If there are recurring listening event(s) triggered within a month after the user’s very first observable listening event, its target is marked 1, and 0 otherwise in the training set. The same rule applies to the testing set.

Kaggle provides a training data set consists of information of the first observable listening event for each unique user-song pair within a specific time duration. Metadata of each unique user and song pair is also provided.

## Boosting Machine Learning

In this project, we adopt boosting machine learning technique.

The philosophy of boosting is to use a set of __weak learnners__ to create a __strong learner__. A __weak learner__ is defined to be a classifier which is only slightly correlated with the true classification. In contrast, a __strong learner__ is a classifier that is arbitrarily well-correlated with the true classification.

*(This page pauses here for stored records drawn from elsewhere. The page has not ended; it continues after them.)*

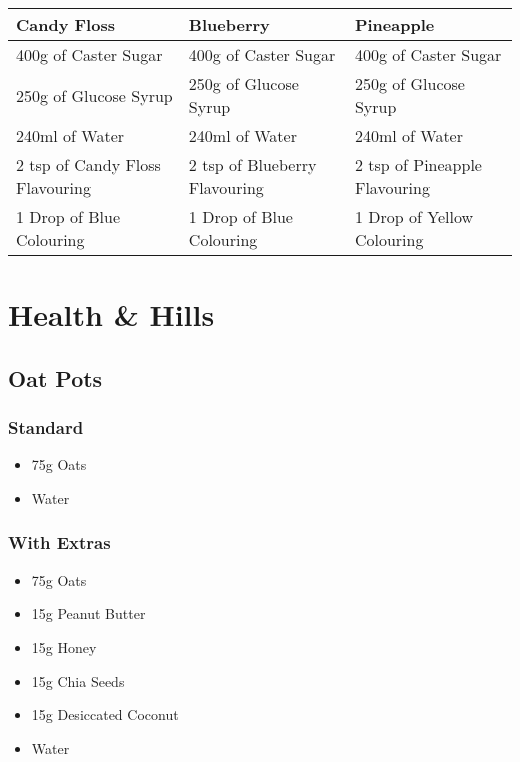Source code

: \documentclass[11pt, english]{article}
\begin{document}
	\begin{table}[h]
	        \scriptsize
	\begin{center}
	\begin{tabular}{p{4.5cm}p{4.5cm}p{4.5cm}}
	        \hline
	        \textbf{Candy Floss} & \textbf{Blueberry} & \textbf{Pineapple}\\
	        \hline
	        400g of Caster Sugar & 400g of Caster Sugar & 400g of Caster Sugar\\
	        250g of Glucose Syrup & 250g of Glucose Syrup & 250g of Glucose Syrup\\
	        240ml of Water & 240ml of Water & 240ml of Water\\
	        2 tsp of Candy Floss Flavouring & 2 tsp of Blueberry Flavouring & 2 tsp of Pineapple Flavouring\\
	        1 Drop of Blue Colouring & 1 Drop of Blue Colouring & 1 Drop of Yellow Colouring\\
	        \hline
	\end{tabular}
	\end{center}
	\end{table}

\newpage

\section{Health \& Hills}

	\subsection{Oat Pots}

		\subsubsection*{Standard}

	\begin{itemize}
	\setlength\itemsep{0cm}
		\item 75g Oats
		\item Water
	\end{itemize}

		\subsubsection*{With Extras}

	\begin{itemize}
	\setlength\itemsep{0cm}
		\item 75g Oats
		\item 15g Peanut Butter
		\item 15g Honey
		\item 15g Chia Seeds
		\item 15g Desiccated Coconut
		\item Water
	\end{itemize}
\end{document}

Boosting algorithms consist of iteratively training weak learners with respect to a distribution and adding them to a final strong learner. When the weak learners are added, they are typically weighted with respect to their accuracy. Every time after a weak learner is added, the data are reweighted: __examples that are misclassified gain weight and examples that are classified correctly lose weight__. In this way, future weak learners will focus more on the examples that previous weak learners misclassified. Then by adding new weak learners again and again, finally we will get a strong learner that could handle the task much better.

## Light Gradient Boosting Machine (LightGBM)

When the weak learner is chosen as (small fixed size) __decision tree__, and differentiable loss functions are adopted, we get a __Gradient Boosting Decision Tree (GBDT)__ [1]. Due to its efficiency, accuracy, and interpretability, GBDT achieves state-of-the-art performances in many machine learning tasks, such as multi-class classification, click prediction, and learning to rank.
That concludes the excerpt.